According to an old chinese adage, a person’s life is as long as the spine is healthy. This could make you introspect on how you can keep the spine healthy and how you will  know if your method is working for you.

The Central Nervous System composed of the brain and the spinal cord  perform the functions of the main processing centre for the entire nevous system  and control all body mechanisms.
The importance of stretching the spine

Every time the spine is stretched in a yoga pose, there is a corresponding release in the body-mind. That is, the body releases tension and the mind instantly relaxes alongside. Stretching the spine has the effect of toning and strengthening all the nerves going to and from the spine, while improving nutrient supply to it. Exercising the nerves has a direct impact on the mind. Every time you stretch, inhale and exhale deeply, and bring your awareness to the specific body part, there is a corresponding release of endorphins and serotonin, the happiness brain chemical.  

Pain Management and Spinal Stretches

Neck pain is one of the most common complaints and according to doctors, most neck pains are simple enough that they can be fixed with stretches and exercises. Back pain can also be eased through spinal stretches. Stretching the spine increases it’s mobility and  that of the surrounding soft tissue. However, increased range of motion in this part of the body will automatically provide relief from back pain according to experts.

You will know  that stretching the spine is working by taking stock of your mood, and the general functioning of your body mechanisms such as digestion and elimination. Sideways spinal stretches (also known as spinal twists in yoga) can help stimulate digestion, improve posture by realigning the spine, and increase flexibility.  Sometimes headaches can get relieved through stretching the spine, especially if the cause of it is stress. The spine is a great repository of stored tensions and stresses. Phrases such as “getting on my nerves” or “nerve wracking” then, are actually saying something about the health of your spine and in turn about the state of your nerves.

The Different Ways of Stretching the Spine

The spine can be stretched using a breath, a visualization, or an actual movement or pose. You know its working when your sleep improves, or when your mood remains positive for longer periods of time or when the seemingly annoying colleague at work can’t get under your skin anymore.  The things that stimulate our nervous system in a negative way, causing a flight or fight response will cease to do so and that will be the single biggest indicator that stretching the spine is actually working.

A few examples of asana that stretch the spine


Halasana: plough pose: improves the functioning of the spinal nerves  - it puts pressure on the sympathetic nerves in the neck region. Stretches the shoulders as well as the spine in such a way as to give it a complete overhaul and toning. Improves the working of the spleen, pancreas, liver and kidneys. Works on the thyroid and thymus glads.
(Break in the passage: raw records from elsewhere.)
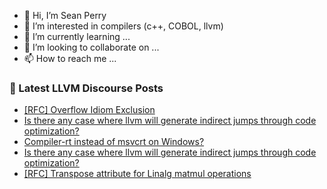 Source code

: - 👋 Hi, I’m Sean Perry
- 👀 I’m interested in compilers (c++, COBOL, llvm)
- 🌱 I’m currently learning ...
- 💞️ I’m looking to collaborate on ...
- 📫 How to reach me ...

<!---
s66perry/s66perry is a ✨ special ✨ repository because its `README.md` (this file) appears on your GitHub profile.
You can click the Preview link to take a look at your changes.
--->
### 📕 Latest LLVM Discourse Posts

<!-- DISCOURSE-LLVM:START -->
- [[RFC] Overflow Idiom Exclusion](https://discourse.llvm.org/t/rfc-overflow-idiom-exclusion/80093#post_3)
- [Is there any case where llvm will generate indirect jumps through code optimization?](https://discourse.llvm.org/t/is-there-any-case-where-llvm-will-generate-indirect-jumps-through-code-optimization/80091#post_5)
- [Compiler-rt instead of msvcrt on Windows?](https://discourse.llvm.org/t/compiler-rt-instead-of-msvcrt-on-windows/79985#post_7)
- [Is there any case where llvm will generate indirect jumps through code optimization?](https://discourse.llvm.org/t/is-there-any-case-where-llvm-will-generate-indirect-jumps-through-code-optimization/80091#post_4)
- [[RFC] Transpose attribute for Linalg matmul operations](https://discourse.llvm.org/t/rfc-transpose-attribute-for-linalg-matmul-operations/80092#post_4)
<!-- DISCOURSE-LLVM:END -->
Veerasana: warrior pose: in this asana the joints of the leg, neck, abdomen and spine get curved as in a backward bend – blood circulation increases to these parts and spinal flexibility increases, and digestion improves too.
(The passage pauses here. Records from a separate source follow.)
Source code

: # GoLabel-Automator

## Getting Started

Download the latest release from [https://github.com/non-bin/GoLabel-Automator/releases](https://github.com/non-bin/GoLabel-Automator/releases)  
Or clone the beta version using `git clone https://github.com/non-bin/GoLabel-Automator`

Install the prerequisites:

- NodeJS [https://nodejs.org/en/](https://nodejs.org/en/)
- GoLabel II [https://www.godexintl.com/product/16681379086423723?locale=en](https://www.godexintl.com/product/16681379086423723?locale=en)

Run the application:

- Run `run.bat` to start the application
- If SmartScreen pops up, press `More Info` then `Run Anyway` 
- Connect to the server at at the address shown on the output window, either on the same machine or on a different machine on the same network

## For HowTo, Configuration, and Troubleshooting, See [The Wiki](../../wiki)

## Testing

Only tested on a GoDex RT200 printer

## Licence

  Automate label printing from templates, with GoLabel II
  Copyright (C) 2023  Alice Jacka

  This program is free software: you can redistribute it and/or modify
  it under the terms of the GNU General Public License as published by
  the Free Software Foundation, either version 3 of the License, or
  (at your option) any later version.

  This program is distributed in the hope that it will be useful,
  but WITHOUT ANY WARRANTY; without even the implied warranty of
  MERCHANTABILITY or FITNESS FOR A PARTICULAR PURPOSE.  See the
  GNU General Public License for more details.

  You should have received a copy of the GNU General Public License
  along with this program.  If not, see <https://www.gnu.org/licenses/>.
Vashishtasana: sideways inclination, balancing on one arm: stretches the arms, back and abdomen. It is said to be able to cure certain problems associated with the spinal column.
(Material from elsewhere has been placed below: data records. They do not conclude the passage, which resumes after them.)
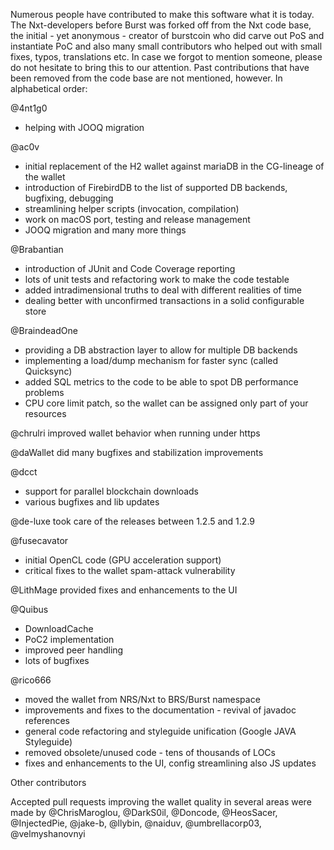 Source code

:Numerous people have contributed to make this software what it is
today. The Nxt-developers before Burst was forked off from the Nxt
code base, the initial - yet anonymous - creator of burstcoin who did
carve out PoS and instantiate PoC and also many small contributors who
helped out with small fixes, typos, translations etc. In case we
forgot to mention someone, please do not hesitate to bring this to our
attention. Past contributions that have been removed from the code
base are not mentioned, however. In alphabetical order:

@4nt1g0
* helping with JOOQ migration

@ac0v
* initial replacement of the H2 wallet against mariaDB in the CG-lineage of the wallet
* introduction of FirebirdDB to the list of supported DB backends, bugfixing, debugging
* streamlining helper scripts (invocation, compilation)
* work on macOS port, testing and release management
* JOOQ migration and many more things

@Brabantian
* introduction of JUnit and Code Coverage reporting
* lots of unit tests and refactoring work to make the code testable
* added intradimensional truths to deal with different realities of time
* dealing better with unconfirmed transactions in a solid configurable store

@BraindeadOne
* providing a DB abstraction layer to allow for multiple DB backends
* implementing a load/dump mechanism for faster sync (called Quicksync)
* added SQL metrics to the code to be able to spot DB performance problems
* CPU core limit patch, so the wallet can be assigned only part of your resources

@chrulri improved wallet behavior when running under https

@daWallet did many bugfixes and stabilization improvements

@dcct
* support for parallel blockchain downloads
* various bugfixes and lib updates

@de-luxe took care of the releases between 1.2.5 and 1.2.9

@fusecavator
* initial OpenCL code (GPU acceleration support)
* critical fixes to the wallet spam-attack vulnerability

@LithMage provided fixes and enhancements to the UI

@Quibus
* DownloadCache
* PoC2 implementation
* improved peer handling
* lots of bugfixes

@rico666
* moved the wallet from NRS/Nxt to BRS/Burst namespace
* improvements and fixes to the documentation - revival of javadoc references
* general code refactoring and styleguide unification (Google JAVA Styleguide)
* removed obsolete/unused code - tens of thousands of LOCs
* fixes and enhancements to the UI, config streamlining also JS updates

Other contributors

Accepted pull requests improving the wallet quality in several areas
were made by @ChrisMaroglou, @DarkS0il, @Doncode, @HeosSacer,
@InjectedPie, @jake-b, @llybin, @naiduv, @umbrellacorp03,
@velmyshanovnyi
Ardhamatsyendrasana: half-fish pose: provides a spinal twist that also works the abdomen. The anatomical focus is on the spine, abdomen, hips and chest
The benefits includes: increases the elasticity of the spine, tones the nerves in the spine and improves posture. It relieves back pain and stiffness from between the vertebrae. Releases tension and stiffness held in the upper back and shoulder blades. Opens the chest and improves lung functioning. Works the pancreas.  It is an especially useful asana for women because it improves blood circulation in the pelvic region, improves the health of the reproductive system and the urinary system and can be practiced to relieve menstrual disorders.